> **ACTIVITY**
Only the lines below starting at the one that contains "- **Wykres nadgodzin**" and ending at the one that contains "- **Wskaźnik efektywności planowania**" are to be reproduced, exactly and with both ends kept.

START SOURCE DATA

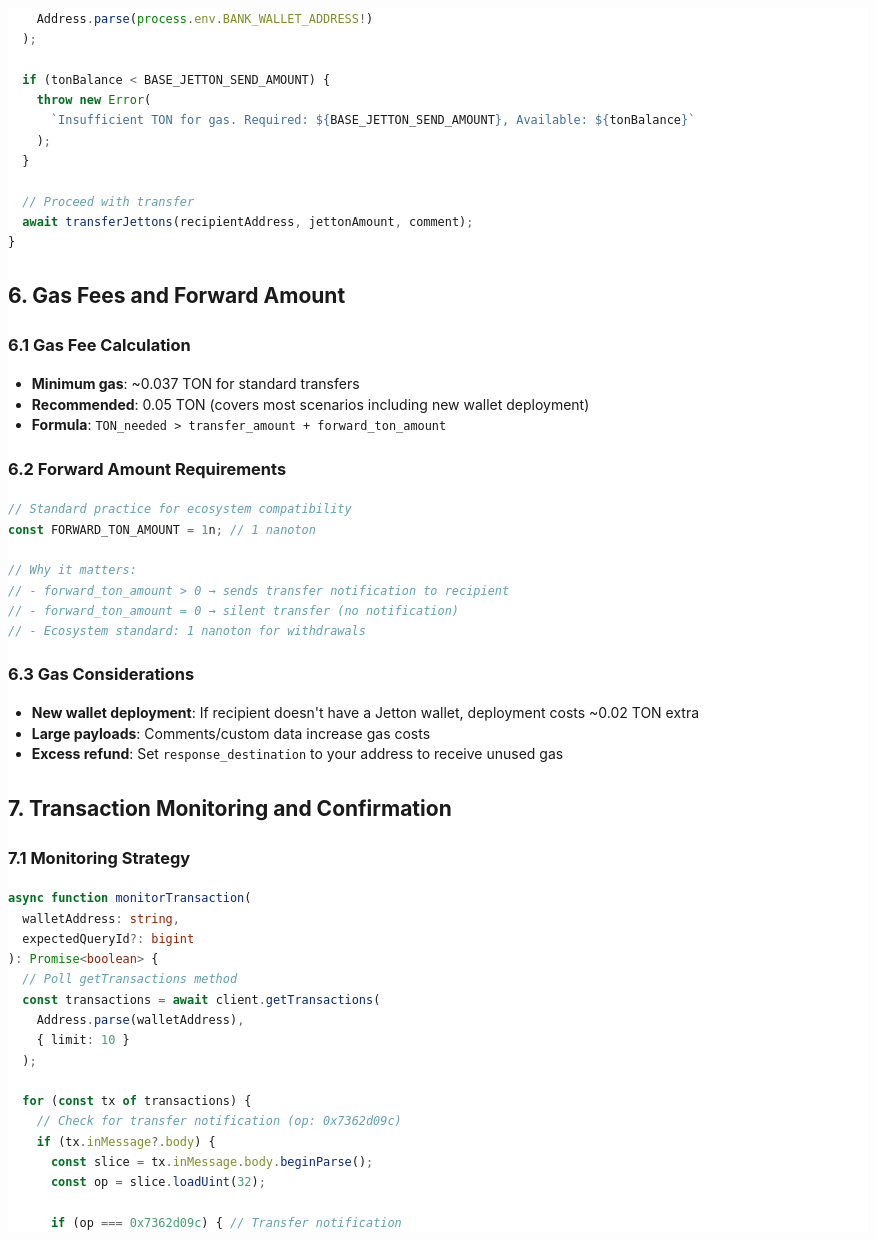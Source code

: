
 ```typescript
    Address.parse(process.env.BANK_WALLET_ADDRESS!)
  );

  if (tonBalance < BASE_JETTON_SEND_AMOUNT) {
    throw new Error(
      `Insufficient TON for gas. Required: ${BASE_JETTON_SEND_AMOUNT}, Available: ${tonBalance}`
    );
  }

  // Proceed with transfer
  await transferJettons(recipientAddress, jettonAmount, comment);
}
```

## 6. Gas Fees and Forward Amount

### 6.1 Gas Fee Calculation

- **Minimum gas**: ~0.037 TON for standard transfers
- **Recommended**: 0.05 TON (covers most scenarios including new wallet deployment)
- **Formula**: `TON_needed > transfer_amount + forward_ton_amount`

### 6.2 Forward Amount Requirements

```typescript
// Standard practice for ecosystem compatibility
const FORWARD_TON_AMOUNT = 1n; // 1 nanoton

// Why it matters:
// - forward_ton_amount > 0 → sends transfer notification to recipient
// - forward_ton_amount = 0 → silent transfer (no notification)
// - Ecosystem standard: 1 nanoton for withdrawals
```

### 6.3 Gas Considerations

- **New wallet deployment**: If recipient doesn't have a Jetton wallet, deployment costs ~0.02 TON extra
- **Large payloads**: Comments/custom data increase gas costs
- **Excess refund**: Set `response_destination` to your address to receive unused gas

## 7. Transaction Monitoring and Confirmation

### 7.1 Monitoring Strategy

```typescript
async function monitorTransaction(
  walletAddress: string,
  expectedQueryId?: bigint
): Promise<boolean> {
  // Poll getTransactions method
  const transactions = await client.getTransactions(
    Address.parse(walletAddress),
    { limit: 10 }
  );

  for (const tx of transactions) {
    // Check for transfer notification (op: 0x7362d09c)
    if (tx.inMessage?.body) {
      const slice = tx.inMessage.body.beginParse();
      const op = slice.loadUint(32);

      if (op === 0x7362d09c) { // Transfer notification
```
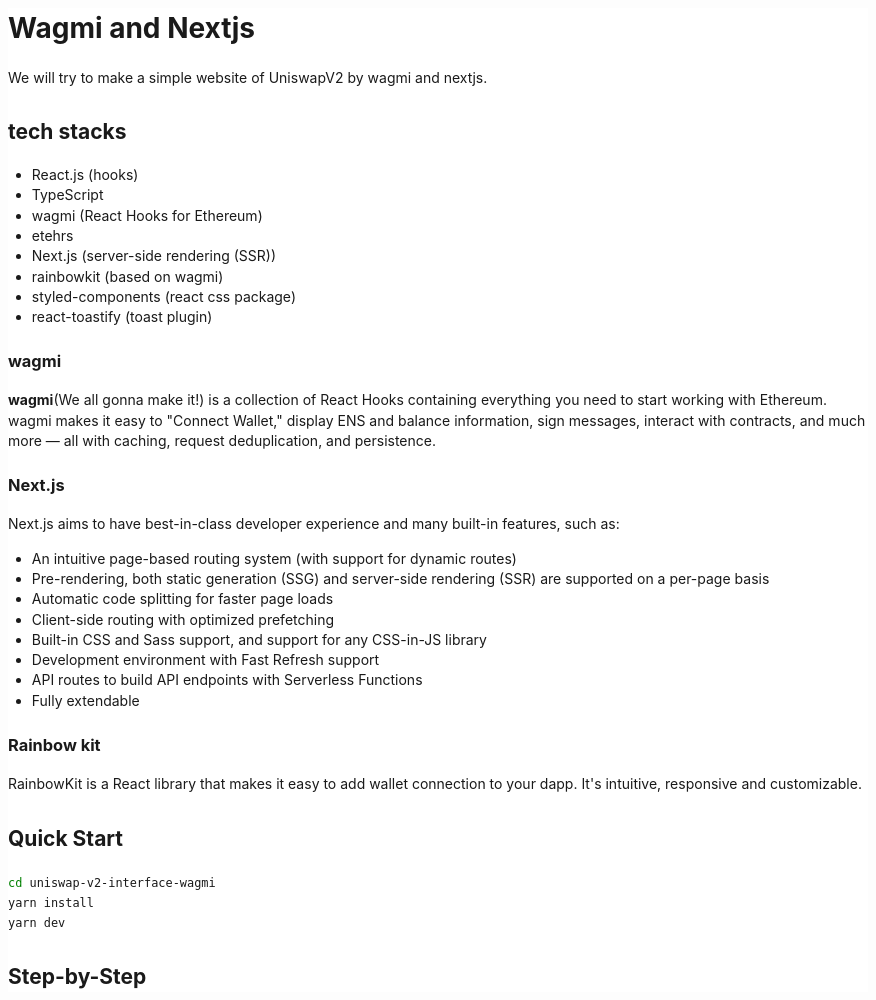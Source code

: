 # Wagmi and Nextjs

We will try to make a simple website of UniswapV2 by wagmi and nextjs.

## tech stacks

- React.js (hooks)
- TypeScript
- wagmi (React Hooks for Ethereum)
- etehrs
- Next.js (server-side rendering (SSR))
- rainbowkit (based on wagmi)
- styled-components (react css package)
- react-toastify (toast plugin)

### wagmi

**wagmi**(We all gonna make it!) is a collection of React Hooks containing everything you need to start working with Ethereum. wagmi makes it easy to "Connect Wallet," display ENS and balance information, sign messages, interact with contracts, and much more — all with caching, request deduplication, and persistence.

### Next.js

Next.js aims to have best-in-class developer experience and many built-in features, such as:

- An intuitive page-based routing system (with support for dynamic routes)
- Pre-rendering, both static generation (SSG) and server-side rendering (SSR) are supported on a per-page basis
- Automatic code splitting for faster page loads
- Client-side routing with optimized prefetching
- Built-in CSS and Sass support, and support for any CSS-in-JS library
- Development environment with Fast Refresh support
- API routes to build API endpoints with Serverless Functions
- Fully extendable

### Rainbow kit

RainbowKit is a React library that makes it easy to add wallet connection to your dapp. It's intuitive, responsive and customizable.

## Quick Start

```sh
cd uniswap-v2-interface-wagmi
yarn install
yarn dev
```

## Step-by-Step
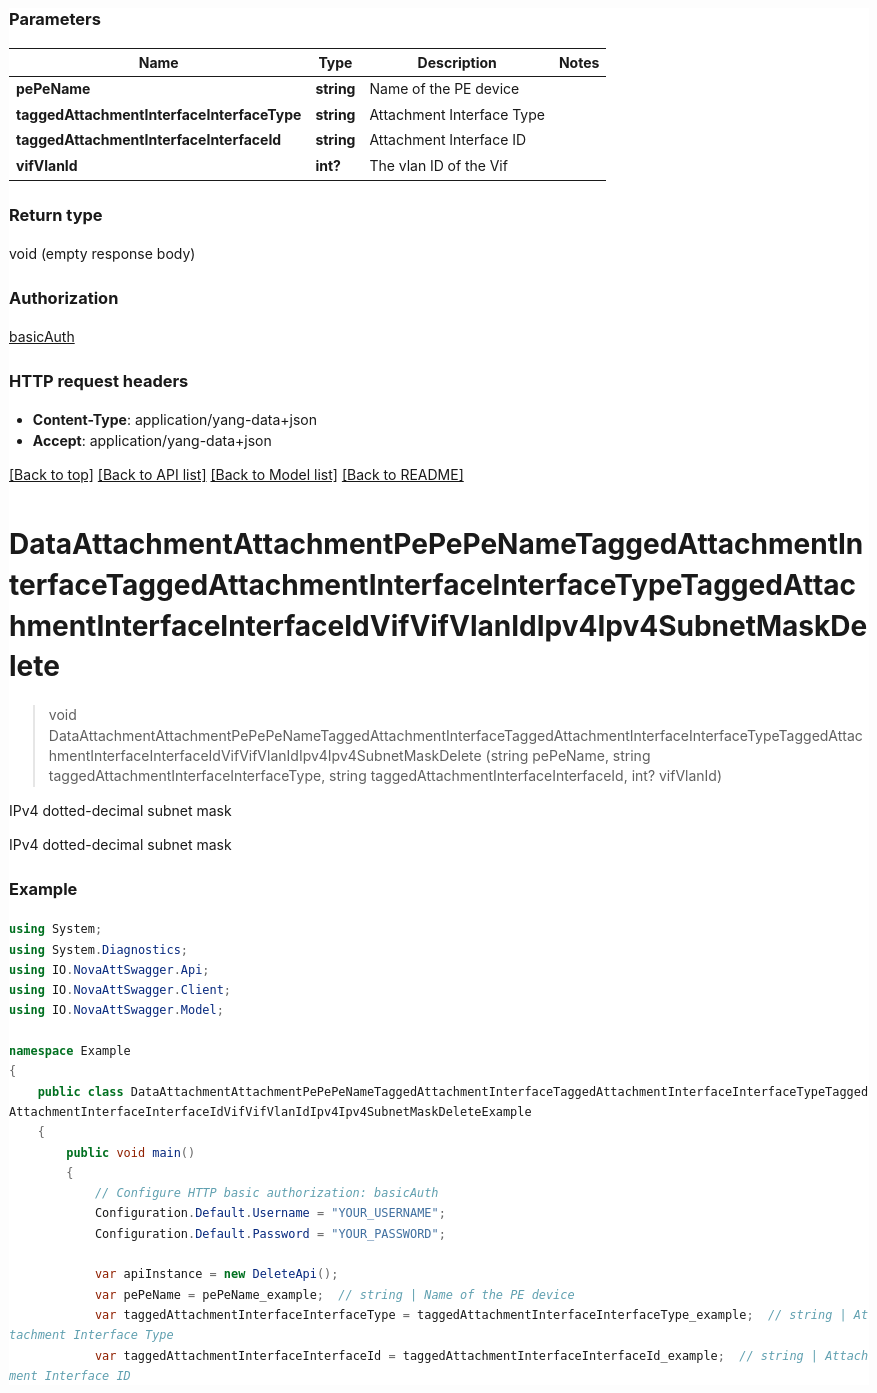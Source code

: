 ### Parameters

Name | Type | Description  | Notes
------------- | ------------- | ------------- | -------------
 **pePeName** | **string**| Name of the PE device | 
 **taggedAttachmentInterfaceInterfaceType** | **string**| Attachment Interface Type | 
 **taggedAttachmentInterfaceInterfaceId** | **string**| Attachment Interface ID | 
 **vifVlanId** | **int?**| The vlan ID of the Vif | 

### Return type

void (empty response body)

### Authorization

[basicAuth](../README.md#basicAuth)

### HTTP request headers

 - **Content-Type**: application/yang-data+json
 - **Accept**: application/yang-data+json

[[Back to top]](#) [[Back to API list]](../README.md#documentation-for-api-endpoints) [[Back to Model list]](../README.md#documentation-for-models) [[Back to README]](../README.md)

<a name="dataattachmentattachmentpepepenametaggedattachmentinterfacetaggedattachmentinterfaceinterfacetypetaggedattachmentinterfaceinterfaceidvifvifvlanidipv4ipv4subnetmaskdelete"></a>
# **DataAttachmentAttachmentPePePeNameTaggedAttachmentInterfaceTaggedAttachmentInterfaceInterfaceTypeTaggedAttachmentInterfaceInterfaceIdVifVifVlanIdIpv4Ipv4SubnetMaskDelete**
> void DataAttachmentAttachmentPePePeNameTaggedAttachmentInterfaceTaggedAttachmentInterfaceInterfaceTypeTaggedAttachmentInterfaceInterfaceIdVifVifVlanIdIpv4Ipv4SubnetMaskDelete (string pePeName, string taggedAttachmentInterfaceInterfaceType, string taggedAttachmentInterfaceInterfaceId, int? vifVlanId)

IPv4 dotted-decimal subnet mask

IPv4 dotted-decimal subnet mask

### Example
```csharp
using System;
using System.Diagnostics;
using IO.NovaAttSwagger.Api;
using IO.NovaAttSwagger.Client;
using IO.NovaAttSwagger.Model;

namespace Example
{
    public class DataAttachmentAttachmentPePePeNameTaggedAttachmentInterfaceTaggedAttachmentInterfaceInterfaceTypeTaggedAttachmentInterfaceInterfaceIdVifVifVlanIdIpv4Ipv4SubnetMaskDeleteExample
    {
        public void main()
        {
            // Configure HTTP basic authorization: basicAuth
            Configuration.Default.Username = "YOUR_USERNAME";
            Configuration.Default.Password = "YOUR_PASSWORD";

            var apiInstance = new DeleteApi();
            var pePeName = pePeName_example;  // string | Name of the PE device
            var taggedAttachmentInterfaceInterfaceType = taggedAttachmentInterfaceInterfaceType_example;  // string | Attachment Interface Type
            var taggedAttachmentInterfaceInterfaceId = taggedAttachmentInterfaceInterfaceId_example;  // string | Attachment Interface ID
```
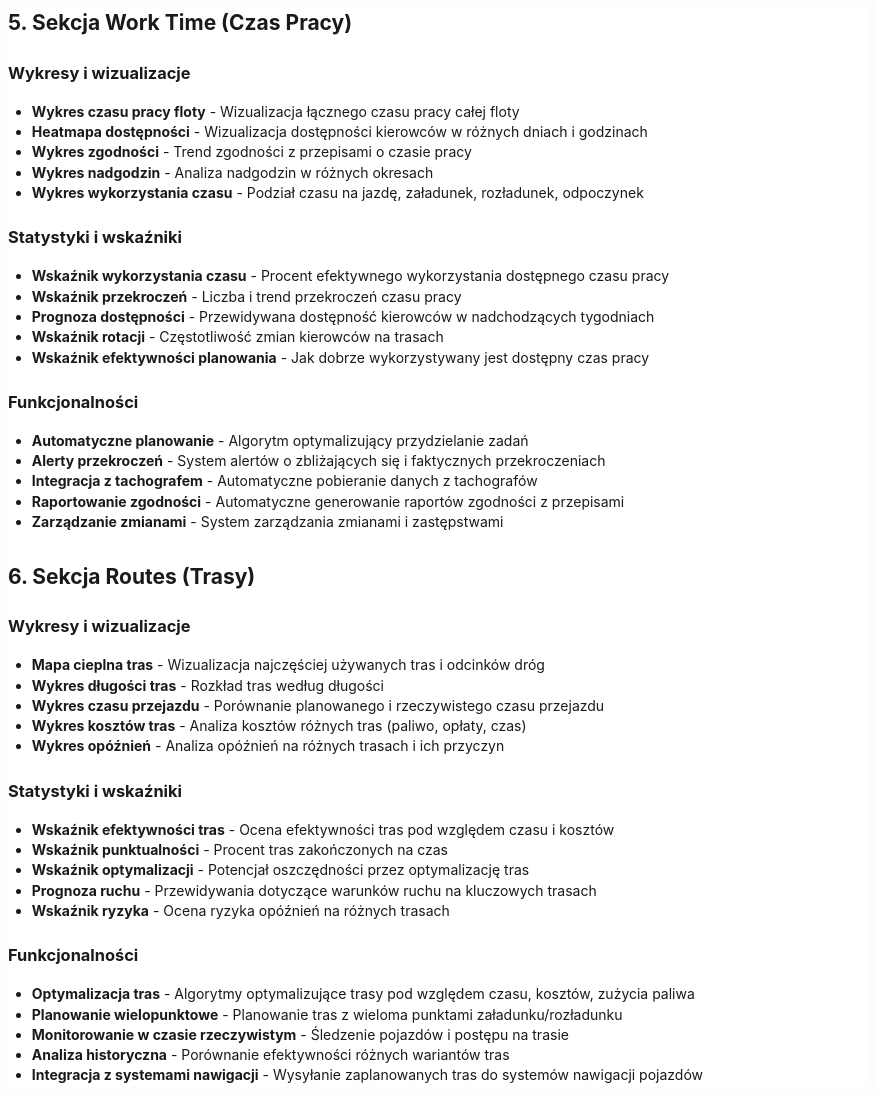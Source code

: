 ## 5. Sekcja Work Time (Czas Pracy)

### Wykresy i wizualizacje
- **Wykres czasu pracy floty** - Wizualizacja łącznego czasu pracy całej floty
- **Heatmapa dostępności** - Wizualizacja dostępności kierowców w różnych dniach i godzinach
- **Wykres zgodności** - Trend zgodności z przepisami o czasie pracy
- **Wykres nadgodzin** - Analiza nadgodzin w różnych okresach
- **Wykres wykorzystania czasu** - Podział czasu na jazdę, załadunek, rozładunek, odpoczynek

### Statystyki i wskaźniki
- **Wskaźnik wykorzystania czasu** - Procent efektywnego wykorzystania dostępnego czasu pracy
- **Wskaźnik przekroczeń** - Liczba i trend przekroczeń czasu pracy
- **Prognoza dostępności** - Przewidywana dostępność kierowców w nadchodzących tygodniach
- **Wskaźnik rotacji** - Częstotliwość zmian kierowców na trasach
- **Wskaźnik efektywności planowania** - Jak dobrze wykorzystywany jest dostępny czas pracy

### Funkcjonalności
- **Automatyczne planowanie** - Algorytm optymalizujący przydzielanie zadań
- **Alerty przekroczeń** - System alertów o zbliżających się i faktycznych przekroczeniach
- **Integracja z tachografem** - Automatyczne pobieranie danych z tachografów
- **Raportowanie zgodności** - Automatyczne generowanie raportów zgodności z przepisami
- **Zarządzanie zmianami** - System zarządzania zmianami i zastępstwami

## 6. Sekcja Routes (Trasy)

### Wykresy i wizualizacje
- **Mapa cieplna tras** - Wizualizacja najczęściej używanych tras i odcinków dróg
- **Wykres długości tras** - Rozkład tras według długości
- **Wykres czasu przejazdu** - Porównanie planowanego i rzeczywistego czasu przejazdu
- **Wykres kosztów tras** - Analiza kosztów różnych tras (paliwo, opłaty, czas)
- **Wykres opóźnień** - Analiza opóźnień na różnych trasach i ich przyczyn

### Statystyki i wskaźniki
- **Wskaźnik efektywności tras** - Ocena efektywności tras pod względem czasu i kosztów
- **Wskaźnik punktualności** - Procent tras zakończonych na czas
- **Wskaźnik optymalizacji** - Potencjał oszczędności przez optymalizację tras
- **Prognoza ruchu** - Przewidywania dotyczące warunków ruchu na kluczowych trasach
- **Wskaźnik ryzyka** - Ocena ryzyka opóźnień na różnych trasach

### Funkcjonalności
- **Optymalizacja tras** - Algorytmy optymalizujące trasy pod względem czasu, kosztów, zużycia paliwa
- **Planowanie wielopunktowe** - Planowanie tras z wieloma punktami załadunku/rozładunku
- **Monitorowanie w czasie rzeczywistym** - Śledzenie pojazdów i postępu na trasie
- **Analiza historyczna** - Porównanie efektywności różnych wariantów tras
- **Integracja z systemami nawigacji** - Wysyłanie zaplanowanych tras do systemów nawigacji pojazdów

END SOURCE DATA

> **SOLUTION TO THIS PROBLEM**
- **Wykres nadgodzin** - Analiza nadgodzin w różnych okresach
- **Wykres wykorzystania czasu** - Podział czasu na jazdę, załadunek, rozładunek, odpoczynek

### Statystyki i wskaźniki
- **Wskaźnik wykorzystania czasu** - Procent efektywnego wykorzystania dostępnego czasu pracy
- **Wskaźnik przekroczeń** - Liczba i trend przekroczeń czasu pracy
- **Prognoza dostępności** - Przewidywana dostępność kierowców w nadchodzących tygodniach
- **Wskaźnik rotacji** - Częstotliwość zmian kierowców na trasach
- **Wskaźnik efektywności planowania** - Jak dobrze wykorzystywany jest dostępny czas pracy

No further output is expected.